3

This answer provides an implementation for partioning an IntStream:

IntStream intStream = IntStream.iterate(0, i -> i + 1).limit(1000000);

Predicate<Integer> p = x -> r.nextBoolean();
Map<Boolean, List<Integer>> groups = intStream.collect(() -> {
    Map<Boolean, List<Integer>> map = new HashMap<>();
    map.put(false, new ArrayList<>());
    map.put(true, new ArrayList<>());
    return map;
}, (map, x) -> {
    boolean partition = p.test(x);
    List<Integer> list = map.get(partition);
    list.add(x);
}, (map1, map2) -> {
    map1.get(false).addAll(map2.get(false));
    map1.get(true).addAll(map2.get(true));
});

System.out.println(groups.get(false).size());
System.out.println(groups.get(true).size());

But its edit mentions that this implementation is not thread safe. As far as I can see however, the collector creates a separate HashMap<List<Integer>> for each thread in a parallel stream. So each map is confined to a single thread. The partitioning function is confined to a single thread as well. The merging function merges the results from several threads, but as far as I know the stream framework makes sure merging is done in a thread safe manner. So my question: is this solution really not thread safe?

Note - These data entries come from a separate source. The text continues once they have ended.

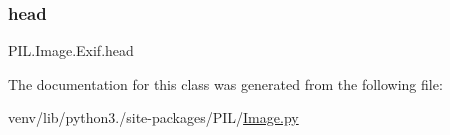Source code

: \subsubsection{\texorpdfstring{head}{head}}
{\footnotesize\ttfamily P\+I\+L.\+Image.\+Exif.\+head}



The documentation for this class was generated from the following file\+:\begin{DoxyCompactItemize}
\item 
venv/lib/python3./site-\/packages/\+P\+I\+L/\hyperlink{Image_8py}{Image.\+py}\end{DoxyCompactItemize}
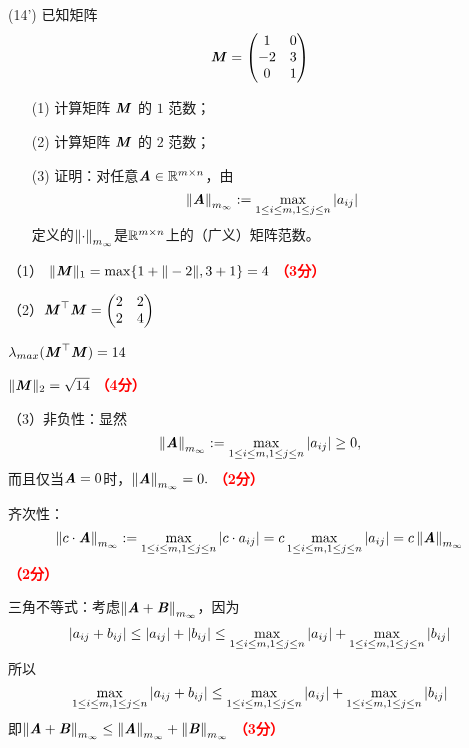 \documentclass[12pt,a4paper,openany,twoside]{ctexbook}
\begin{document}
\begin{exercise}(14')
	已知矩阵\[ \boldsymbol{\mathit{M}} = \begin{pmatrix}
		1&0\\
		-2&3\\
		0&1
	\end{pmatrix}
	\]
	\begin{itemize}
		\item [(1)] 计算矩阵 $\boldsymbol{\mathit{M}}$ 的 $1$ 范数；
		\item [(2)] 计算矩阵 $\boldsymbol{\mathit{M}}$ 的 $2$ 范数；
		\item [(3)] 证明：对任意$ \boldsymbol{\mathit{A}}\in\mathbb{R}^{m\times n} $，由
		\[ \left\lVert\boldsymbol{\mathit{A}}\right\rVert_{m_\infty} := \max_{1\leq i\leq m,1\leq j\leq n}\arrowvert a_{ij}\arrowvert \]
		定义的$ \left\lVert\cdot\right\rVert_{m_\infty} $是$ \mathbb{R}^{m\times n} $上的（广义）矩阵范数。
	\end{itemize}
\end{exercise}
\begin{Solution}
	（1）	
	$\|\boldsymbol{\mathit{M}}\|_1=\max\{1+\|-2\|,3+1\}=4$ \hfill \textcolor{red}{\textbf{（3分）}}
	
	（2）$\boldsymbol{\mathit{M}}^\top \boldsymbol{\mathit{M}}=\begin{pmatrix}2&2\\2&4\end{pmatrix}$
	
	$\lambda_{max}(\boldsymbol{\mathit{M}}^\top \boldsymbol{\mathit{M}})=14$
	
	$\|\boldsymbol{\mathit{M}}\|_2=\sqrt{14}$ \hfill \textcolor{red}{\textbf{（4分）}}
	
	（3）非负性：显然
	\[ \left\lVert\boldsymbol{\mathit{A}}\right\rVert_{m_\infty} := \max_{1\leq i\leq m,1\leq j\leq n}\arrowvert a_{ij}\arrowvert \geq 0, \]
	而且仅当$\boldsymbol{\mathit{A}}=0$时，$\left\lVert\boldsymbol{\mathit{A}}\right\rVert_{m_\infty}=0.$ \hfill \textcolor{red}{\textbf{（2分）}}
	
	齐次性：
	$$\left\lVert c \cdot \boldsymbol{\mathit{A}}\right\rVert_{m_\infty} := \max_{1\leq i\leq m,1\leq j\leq n}\arrowvert c \cdot a_{ij}\arrowvert 
	= c \max_{1\leq i\leq m,1\leq j\leq n}\arrowvert a_{ij}\arrowvert = c\left\lVert\boldsymbol{\mathit{A}}\right\rVert_{m_\infty}$$ \hfill \textcolor{red}{\textbf{（2分）}}
	
	三角不等式：考虑$\left\lVert\boldsymbol{\mathit{A}} + \boldsymbol{\mathit{B}}\right\rVert_{m_\infty}$，因为
	\[ \arrowvert a_{ij} + b_{ij} \arrowvert \leq \arrowvert a_{ij} \arrowvert + \arrowvert b_{ij} \arrowvert
	\leq \max_{1\leq i\leq m,1\leq j\leq n}\arrowvert a_{ij}\arrowvert + \max_{1\leq i\leq m,1\leq j\leq n}\arrowvert b_{ij}\arrowvert \]
	所以
	\[\max_{1\leq i\leq m,1\leq j\leq n} \arrowvert a_{ij} + b_{ij} \arrowvert
	\leq \max_{1\leq i\leq m,1\leq j\leq n}\arrowvert a_{ij}\arrowvert + \max_{1\leq i\leq m,1\leq j\leq n}\arrowvert b_{ij}\arrowvert \]
	即$\left\lVert\boldsymbol{\mathit{A}} + \boldsymbol{\mathit{B}}\right\rVert_{m_\infty} \leq \left\lVert\boldsymbol{\mathit{A}}\right\rVert_{m_\infty} + \left\lVert \boldsymbol{\mathit{B}}\right\rVert_{m_\infty}$ \hfill \textcolor{red}{\textbf{（3分）}}
\end{Solution}
\end{document}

BTW: The answer provides a more elegant solution anyway (Stream<Integer> stream = intStream.boxed(); etc), but I still like to know.

PS: I would have like to add this question as a comment to the original post, but I don't even have the reputation to add comments... :|

wouterio
  • 137
  • 1
  • 10

2 Answers2

3

According to Oracles documentation

Like reduce(int, IntBinaryOperator), collect operations can be parallelized without requiring additional synchronization.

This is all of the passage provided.